- WHAT TO PRODUCE
Your task is to quote the listing below exactly, beginning with its first line and ending on the line bearing "in default config)".

BEGIN DATASET

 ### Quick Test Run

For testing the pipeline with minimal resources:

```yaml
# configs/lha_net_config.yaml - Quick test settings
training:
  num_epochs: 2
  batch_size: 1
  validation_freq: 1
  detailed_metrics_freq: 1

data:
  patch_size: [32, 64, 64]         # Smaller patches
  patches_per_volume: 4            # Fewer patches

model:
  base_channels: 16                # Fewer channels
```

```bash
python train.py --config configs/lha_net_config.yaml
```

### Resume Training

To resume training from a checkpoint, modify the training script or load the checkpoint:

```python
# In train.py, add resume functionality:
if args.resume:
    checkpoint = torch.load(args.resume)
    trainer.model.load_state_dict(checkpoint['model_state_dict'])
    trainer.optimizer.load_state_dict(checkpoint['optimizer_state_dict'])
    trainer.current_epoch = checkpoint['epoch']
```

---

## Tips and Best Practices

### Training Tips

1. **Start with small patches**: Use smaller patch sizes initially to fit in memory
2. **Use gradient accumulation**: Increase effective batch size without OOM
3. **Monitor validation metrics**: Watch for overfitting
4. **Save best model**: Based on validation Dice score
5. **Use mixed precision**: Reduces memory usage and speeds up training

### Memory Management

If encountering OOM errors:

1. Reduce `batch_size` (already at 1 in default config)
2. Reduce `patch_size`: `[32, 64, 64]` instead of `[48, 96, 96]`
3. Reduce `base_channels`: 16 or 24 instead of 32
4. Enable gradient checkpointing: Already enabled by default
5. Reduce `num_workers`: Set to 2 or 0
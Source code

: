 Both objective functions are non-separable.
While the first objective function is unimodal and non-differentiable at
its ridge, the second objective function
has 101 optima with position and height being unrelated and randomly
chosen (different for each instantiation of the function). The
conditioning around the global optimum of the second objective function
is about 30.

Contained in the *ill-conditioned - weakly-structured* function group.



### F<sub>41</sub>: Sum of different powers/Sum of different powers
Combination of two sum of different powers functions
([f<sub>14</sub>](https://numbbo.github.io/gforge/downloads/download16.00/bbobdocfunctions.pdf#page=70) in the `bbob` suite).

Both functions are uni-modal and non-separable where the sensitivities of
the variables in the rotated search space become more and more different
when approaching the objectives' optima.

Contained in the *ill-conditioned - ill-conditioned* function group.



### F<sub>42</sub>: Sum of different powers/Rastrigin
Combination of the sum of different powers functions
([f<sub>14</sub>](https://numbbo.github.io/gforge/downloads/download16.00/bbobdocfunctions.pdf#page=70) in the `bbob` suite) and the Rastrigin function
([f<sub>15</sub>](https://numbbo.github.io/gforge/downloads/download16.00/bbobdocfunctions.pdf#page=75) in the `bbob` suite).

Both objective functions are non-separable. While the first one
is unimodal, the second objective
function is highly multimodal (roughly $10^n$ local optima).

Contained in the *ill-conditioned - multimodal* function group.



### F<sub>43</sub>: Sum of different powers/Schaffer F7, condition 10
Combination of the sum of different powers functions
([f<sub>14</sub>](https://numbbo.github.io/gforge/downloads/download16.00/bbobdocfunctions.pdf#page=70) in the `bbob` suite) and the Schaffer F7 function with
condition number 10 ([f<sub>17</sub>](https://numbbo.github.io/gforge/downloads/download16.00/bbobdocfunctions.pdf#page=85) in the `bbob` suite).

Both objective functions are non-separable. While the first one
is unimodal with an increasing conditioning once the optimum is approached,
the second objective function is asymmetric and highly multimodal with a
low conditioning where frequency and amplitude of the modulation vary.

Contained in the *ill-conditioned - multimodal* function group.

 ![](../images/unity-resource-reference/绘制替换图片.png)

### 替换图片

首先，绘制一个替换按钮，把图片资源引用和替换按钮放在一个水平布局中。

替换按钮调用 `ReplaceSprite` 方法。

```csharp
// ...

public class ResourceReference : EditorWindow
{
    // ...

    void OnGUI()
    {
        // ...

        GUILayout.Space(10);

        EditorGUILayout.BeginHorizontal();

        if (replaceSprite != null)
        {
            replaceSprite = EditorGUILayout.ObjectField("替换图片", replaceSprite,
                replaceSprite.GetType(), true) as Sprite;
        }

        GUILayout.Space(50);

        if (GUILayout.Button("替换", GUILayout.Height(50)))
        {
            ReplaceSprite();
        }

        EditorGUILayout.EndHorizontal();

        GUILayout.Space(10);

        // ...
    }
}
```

END DATASET

- SOLUTION FOR THIS PROBLEM
 ### Quick Test Run

For testing the pipeline with minimal resources:

```yaml
# configs/lha_net_config.yaml - Quick test settings
training:
  num_epochs: 2
  batch_size: 1
  validation_freq: 1
  detailed_metrics_freq: 1

data:
  patch_size: [32, 64, 64]         # Smaller patches
  patches_per_volume: 4            # Fewer patches

model:
  base_channels: 16                # Fewer channels
```

```bash
python train.py --config configs/lha_net_config.yaml
```

### Resume Training

To resume training from a checkpoint, modify the training script or load the checkpoint:

```python
# In train.py, add resume functionality:
if args.resume:
    checkpoint = torch.load(args.resume)
    trainer.model.load_state_dict(checkpoint['model_state_dict'])
    trainer.optimizer.load_state_dict(checkpoint['optimizer_state_dict'])
    trainer.current_epoch = checkpoint['epoch']
```

---

## Tips and Best Practices

### Training Tips

1. **Start with small patches**: Use smaller patch sizes initially to fit in memory
2. **Use gradient accumulation**: Increase effective batch size without OOM
3. **Monitor validation metrics**: Watch for overfitting
4. **Save best model**: Based on validation Dice score
5. **Use mixed precision**: Reduces memory usage and speeds up training

### Memory Management

If encountering OOM errors:

1. Reduce `batch_size` (already at 1 in default config)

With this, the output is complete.